Soon the couple turned their online postings into Abandoned NJ, an online space dedicated to documenting and preserving the memories of local abandoned structures. Friends they met along the way soon joined up and began contributing their own work and a full-blown community was born. As a group -- Kathryn and Sean, as its leaders, decline to give their last names or the names of their companions, as much of their exploration is dangerous and/or illegal -- Abandoned NJ has amassed thousands of fans across Facebook, Twitter, YouTube and Instagram.
And while the photos they take often feature peeling paint on cracked walls, creepily half-lit corridors and ghostly facades of centuries past, their passion project isn't just "ruin porn." This term for the photography trend depicting decaying built environments as beautiful and mesmerizing describes work that luxuriates over destruction. It appreciates a kind of beauty that comes from deterioration.
Abandoned NJ doesn't think deterioration, decay and destruction are something to fawn over. They think it's an abomination.
As Kathryn, Sean and their compatriots have continued exploring spaces in New Jersey, New York and Pennsylvania over the past few years, they've often been troubled by structures that, once attractive and useful, are left unused, often for decades, until they're so ugly or unsafe that the community allows a developer to turn over the land for profit. These buildings are often seen as four walls and a leaky roof -- or worse, as an unfortunate reminder of the past -- rather than a home to countless memories and histories that should be preserved.

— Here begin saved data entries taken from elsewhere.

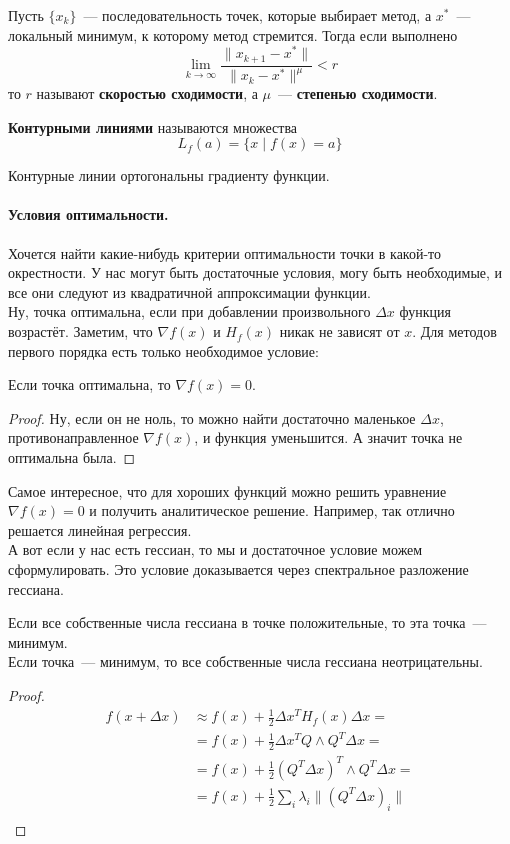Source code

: \documentclass{article}
\begin{document}
    \begin{definition}
        Пусть $\{x_k\}$~--- последовательность точек, которые выбирает метод, а $x^*$~--- локальный минимум, к которому метод стремится. Тогда если выполнено
        \[
        \lim\limits_{k\to\infty}\frac{\|x_{k+1}-x^*\|}{\|x_k-x^*\|^\mu}<r
        \]
        то $r$ называют \textbf{скоростью сходимости}, а $\mu$~--- \textbf{степенью сходимости}.
    \end{definition}
    \begin{definition}
        \textbf{Контурными линиями} называются множества
        \[
        L_f(a)=\{x\mid f(x)=a\}
        \]
    \end{definition}
    \begin{claim}
        Контурные линии ортогональны градиенту функции.
    \end{claim}
    \paragraph{Условия оптимальности.}
    Хочется найти какие-нибудь критерии оптимальности точки в какой-то окрестности. У нас могут быть достаточные условия, могу быть необходимые, и все они следуют из квадратичной аппроксимации функции.\\
    Ну, точка оптимальна, если при добавлении произвольного $\Delta x$ функция возрастёт. Заметим, что $\nabla f(x)$ и $H_f(x)$ никак не зависят от $x$. Для методов первого порядка есть только необходимое условие:
    \begin{theorem}
        Если точка оптимальна, то $\nabla f(x)=0$.
    \end{theorem}
    \begin{proof}
        Ну, если он не ноль, то можно найти достаточно маленькое $\Delta x$, противонаправленное $\nabla f(x)$, и функция уменьшится. А значит точка не оптимальна была.
    \end{proof}\noindent
    Самое интересное, что для хороших функций можно решить уравнение $\nabla f(x)=0$ и получить аналитическое решение. Например, так отлично решается линейная регрессия.\\
    А вот если у нас есть гессиан, то мы и достаточное условие можем сформулировать. Это условие доказывается через спектральное разложение гессиана.
    \begin{theorem}
        Если все собственные числа гессиана в точке положительные, то эта точка~--- минимум.\\
        Если точка~--- минимум, то все собственные числа гессиана неотрицательны.
    \end{theorem}
    \begin{proof}
        \[\begin{split}
            f(x+\Delta x)&\approx f(x)+\frac12\Delta x^TH_f(x)\Delta x=\\
            &=f(x)+\frac12\Delta x^TQ\land Q^T\Delta x=\\
            &=f(x)+\frac12(Q^T\Delta x)^T\land Q^T\Delta x=\\
            &=f(x)+\frac12\sum\limits_i\lambda_i\|(Q^T\Delta x)_i\|\\
        \end{split}\]
    \end{proof}
\end{document}

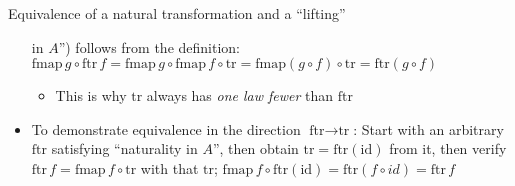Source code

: \documentclass[english]{beamer}
\begin{document}
\begin{frame}{Equivalence of a natural transformation and a ``lifting''}
\begin{itemize}
in $A$'') follows from the definition: {\footnotesize{}$\text{fmap}\,g\circ\text{ftr}\,f=\text{fmap}\,g\circ\text{fmap}\,f\circ\text{tr}=\text{fmap}\left(g\circ f\right)\circ\text{tr}=\text{ftr}\left(g\circ f\right)$} 
\begin{itemize}
\item This is why {\footnotesize{}$\text{tr}$} always has \emph{one law
fewer} than {\footnotesize{}$\text{ftr}$}{\footnotesize \par}
\end{itemize}
\item To demonstrate equivalence in the direction {\footnotesize{}$\text{ftr}\rightarrow\text{tr}$}:
Start with an arbitrary {\footnotesize{}$\text{ftr}$} satisfying
``naturality in $A$'', then obtain {\footnotesize{}$\text{tr}=\text{ftr}\left(\text{id}\right)$}
from it, then verify {\footnotesize{}$\text{ftr}\,f=\text{fmap}\,f\circ\text{tr}$}
with that {\footnotesize{}$\text{tr}$}; {\footnotesize{}$\text{fmap}\,f\circ\text{ftr}\left(\text{id}\right)=\text{ftr}\left(f\circ id\right)=\text{ftr}\,f$}{\footnotesize \par}
\end{itemize}
\end{frame}
\end{document}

So was the case for the Greystone Park Psychiatric Hospital in Parsippany, New Jersey. The gorgeous structure, opened in 1876, was designed in the Kirkbride model, then a popular way of constructing mental health facilities to maximize natural light and create a healing sense of community. At its construction, its continuous foundation was the largest ever made in the United States. Woody Guthrie moved there in 1956 after Huntingdon's disease disabled him; the facility was operational until 2008.
Despite many, highly publicized protestations and campaigns to the contrary, Governor Chris Christie and the state of New Jersey deemed the building unworthy of rescue. Condemned to destruction, Greystone was leveled by October 2015.
These days, Sean takes part in an offshoot of PreservationWorks specifically supporting Hudson River State Hospital in Duchess County, New York. Like Greystone, it's a Kirkbride building; like Greystone, it has seen better days; and, like Greystone, HRSH is part of the nation's long, uncomfortable history of treating mental illness.
The prevalence of important abandoned buildings which used to be hospitals, sanitariums or prisons suggests that our nation's unwillingness to confront the deinstitutionalization of the 1960s and 1970s and its long-term consequences is one motivation for demolishing them.
However, unlike Greystone, preservationists' efforts at HRSH are making a real difference. PreservationWorks: Hudson is working with the developers refurbishing the HRSH site to preserve its historical and architectural significance for later generations.
"So, even though we lost one, we’re getting the ball rolling on saving several others," Sean said.
"It teaches kids to build things up and throw them away..." Kathryn said. "It's a waste of the environment...to build something up and tear it down just so you can put up something new in another couple decades when people decide it’s ugly again."
The Abandoned NJ crew may have begun their individual journeys just looking for the next creepy place to check out, but as it's evolved it has become somewhat of an awareness platform. Though the group is still all about posting cool images of newly discovered structures, rarely do they come unaccompanied by a reminder that these buildings have been laid to waste by man, unattended and forgotten, often for no reason at all.
Instead, eager explorers and wannabe preservationists can look into other campaigns or organizations that need their help. (Preservation New Jersey and Preservation Alliance for Greater Philadelphia are just two such organizations.) Every effort may not be successful, but it's advocates and supporters like Abandoned NJ that raise enough awareness for communities to reinvest in their abandoned structures. Without people like Kathryn, Sean, PreservationWorks and yes, even those who care enough to contribute an Instagram like or a Facebook share, public projects like the now-beloved Eastern State Penitentiary would never have happened.
"When we turn these buildings back over to the people that care," Kathryn said, "they go on to be reborn into new life."